• **EXERCISE DIRECTIONS**
Will you give the material below again, every line exactly as it is?

• **DATA PROVIDED**
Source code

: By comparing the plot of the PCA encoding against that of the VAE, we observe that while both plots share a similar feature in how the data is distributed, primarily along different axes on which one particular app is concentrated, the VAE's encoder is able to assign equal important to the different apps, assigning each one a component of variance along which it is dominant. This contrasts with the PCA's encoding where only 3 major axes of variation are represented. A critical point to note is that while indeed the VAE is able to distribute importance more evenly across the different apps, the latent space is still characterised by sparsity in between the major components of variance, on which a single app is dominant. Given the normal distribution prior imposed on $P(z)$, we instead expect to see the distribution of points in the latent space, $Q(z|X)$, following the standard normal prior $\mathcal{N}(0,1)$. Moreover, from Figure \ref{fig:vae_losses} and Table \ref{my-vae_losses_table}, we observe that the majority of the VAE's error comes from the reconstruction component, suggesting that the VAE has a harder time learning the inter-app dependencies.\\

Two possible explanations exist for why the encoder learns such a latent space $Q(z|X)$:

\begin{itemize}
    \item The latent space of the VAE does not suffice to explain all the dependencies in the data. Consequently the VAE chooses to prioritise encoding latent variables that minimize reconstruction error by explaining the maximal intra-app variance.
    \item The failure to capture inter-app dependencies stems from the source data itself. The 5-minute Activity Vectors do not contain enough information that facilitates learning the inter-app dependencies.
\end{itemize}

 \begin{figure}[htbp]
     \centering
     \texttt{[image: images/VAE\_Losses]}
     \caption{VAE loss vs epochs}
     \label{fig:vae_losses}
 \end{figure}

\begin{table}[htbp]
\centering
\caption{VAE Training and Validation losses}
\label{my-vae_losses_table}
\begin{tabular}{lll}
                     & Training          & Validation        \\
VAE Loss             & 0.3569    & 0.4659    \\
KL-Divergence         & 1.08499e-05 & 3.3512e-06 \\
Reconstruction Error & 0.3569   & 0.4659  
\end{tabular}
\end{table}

• **TASK SOLUTION**
Source code

: By comparing the plot of the PCA encoding against that of the VAE, we observe that while both plots share a similar feature in how the data is distributed, primarily along different axes on which one particular app is concentrated, the VAE's encoder is able to assign equal important to the different apps, assigning each one a component of variance along which it is dominant. This contrasts with the PCA's encoding where only 3 major axes of variation are represented. A critical point to note is that while indeed the VAE is able to distribute importance more evenly across the different apps, the latent space is still characterised by sparsity in between the major components of variance, on which a single app is dominant. Given the normal distribution prior imposed on $P(z)$, we instead expect to see the distribution of points in the latent space, $Q(z|X)$, following the standard normal prior $\mathcal{N}(0,1)$. Moreover, from Figure \ref{fig:vae_losses} and Table \ref{my-vae_losses_table}, we observe that the majority of the VAE's error comes from the reconstruction component, suggesting that the VAE has a harder time learning the inter-app dependencies.\\

Two possible explanations exist for why the encoder learns such a latent space $Q(z|X)$:

\begin{itemize}
    \item The latent space of the VAE does not suffice to explain all the dependencies in the data. Consequently the VAE chooses to prioritise encoding latent variables that minimize reconstruction error by explaining the maximal intra-app variance.
    \item The failure to capture inter-app dependencies stems from the source data itself. The 5-minute Activity Vectors do not contain enough information that facilitates learning the inter-app dependencies.
\end{itemize}

 \begin{figure}[htbp]
     \centering
     \texttt{[image: images/VAE\_Losses]}
     \caption{VAE loss vs epochs}
     \label{fig:vae_losses}
 \end{figure}

\begin{table}[htbp]
\centering
\caption{VAE Training and Validation losses}
\label{my-vae_losses_table}
\begin{tabular}{lll}
                     & Training          & Validation        \\
VAE Loss             & 0.3569    & 0.4659    \\
KL-Divergence         & 1.08499e-05 & 3.3512e-06 \\
Reconstruction Error & 0.3569   & 0.4659  
\end{tabular}
\end{table}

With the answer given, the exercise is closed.